Les modistes actuelles qui sont plutôt des vendeuses de chapeaux, garnissent des formes bloquées venant d’ateliers de chapellerie industrielle, ce que faisaient autrefois les femmes de chambre des aristocrates.
Il y a deux sortes de couvre-chef en fait : le chapelier, le chapeau d’homme en feutre, que parfois les femmes se sont appropriées en le garnissant de fleurs et de rubans et puis les coiffures, plus gracieuses, mêlant ces mêmes fleurs et rubans aux cheveux.
La première vraie modiste fut Rose Bertin, la marchande de mode de Marie-Antoinette et le chapeau féminin connut ses belles heures depuis la fin de la Révolution jusqu’aux Trente Glorieuse. Certes on porte encore des bonnets, des bérets, des casquettes. Mais les modistes ne reviendront plus dans des ateliers tels que ceux dans lesquels j’ai grandi  …Oh !voici que revient un souvenir… des images :
C’était peut- être avant mes dix ans et c’était la Fête des Mères. Avec les quelques pièces que j’avais en poche, je cherchais tout autour du pâté de maisons un cadeau à offrir. Tout était hors de prix et j’ai fini par trouver. Dans une confiserie, sur le comptoir, trônait un présentoir hérissé de sucettes. Pas les banales Pierrot Gourmand, non, de belles sucettes rondes aux motifs colorés tels une broderie de sucre, des sucettes admirables, de celles si on vous les offre dont on n’ose pas se régaler. Avec raison ; la saveur n’en égale pas la vue, mais je l’ignorais à l’époque. Cette friandise était coûteuse ; avais-je la somme ou bien la sympathie de la commerçante ? Toujours est-il qu’elle me fit un joli emballage avec cellophane et nœud de ruban.
Je ramenais en triomphe mon beau cadeau à la maison, qui était aussi le salon de mode de ma mère. Je traversai l’enfilade de pièces pour gagner l’atelier qui était tout au bout de l’appartement, mon trophée brandi tel un étendard.
Je revois l’atelier , à droite la grande table autour de laquelle oeuvraient une demi douzaine d’ouvrières en blouses et en chaussons, les pieds posés sur un petit banc ; l’odeur de colle, d’apprêt et de térébenthine ; la vapeur des chiffons mouillés posés sur les fers toujours brûlants ; le grésillement des coqs (sortes d’œufs en fonte montés sur une tige elle-même terminée par un manche en bois et enfoncés dans des « pieds » vissés sur la table) des coqs donc, trempés dans une cuvette d’eau froide avant qu’ils ne virent au rouge et risquent de brûler les feutres qu’ils servaient à façonner.
Cet atelier, comme tous ceux de la profession était sonore ; la radio distillait à longueur de jour chansons, jeux radiophoniques et feuilletons : Signé Furax, Noëlle aux Quatre Vents, Quarante-deux Rue Courte, Une étoile se lève… . Quand la radio avait cessé de plaire, on chantait, on potinait, on savait tout sur tout le monde dans le métier et sur les clientes ; on donnait son avis sur la mode bien évidemment , mais aussi sur le cinéma, le théâtre et les Vedettes (on ne disait pas stars ni people) et on goûtait aussi . On aimait les bonnes choses ;; Fauchon et Hédiard n’étaient pas encore les temples luxueux de nos jours.
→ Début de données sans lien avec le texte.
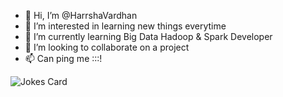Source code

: - 👋 Hi, I’m @HarrshaVardhan
- 👀 I’m interested in learning new things everytime 
- 🌱 I’m currently learning Big Data Hadoop & Spark Developer
- 💞️ I’m looking to collaborate on a project
- 📫 Can ping me :::!

<!---
HarrshaVardhan/HarrshaVardhan is a ✨ special ✨ repository because its `README.md` (this file) appears on your GitHub profile.
You can click the Preview link to take a look at your changes.
--->
![Jokes Card](https://readme-jokes.vercel.app/api)
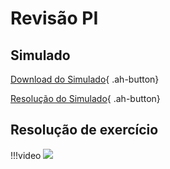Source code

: # Revisão PI


## Simulado

[Download do Simulado](Simulado1-2023.zip){ .ah-button}

[Resolução do Simulado](Simulado1-2023-resolvido.zip){ .ah-button}

## Resolução de exercício

!!!video
    ![](https://www.youtube.com/watch?v=Iw9O9qFmddE)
Ils étaient juste deux excellentes épiceries au bout de la rue.
Et voyez : à droite la grande table et ces dames,  à gauche, face à la fenêtre, surveillant le porche Haussmannien de l’entrée de l’immeuble, la table de ma mère et icelle travaillant les pieds surélevés et une planchette emmaillotée de linges en travers de genoux.
Je n’oublierai jamais sa stupeur et l’énorme éclat de rire général déclenchés par mon présent « saugrenu ».

3 commentaires:

manouche a dit…

Je me souviens de l'odeur piquante de l’apprêt quand la modiste travaillait un feutre sur une tête de bois!

croukougnouche a dit…

j'aime les chapeaux!!!
et depuis que j'ai les cheveux courts , j'en profite!!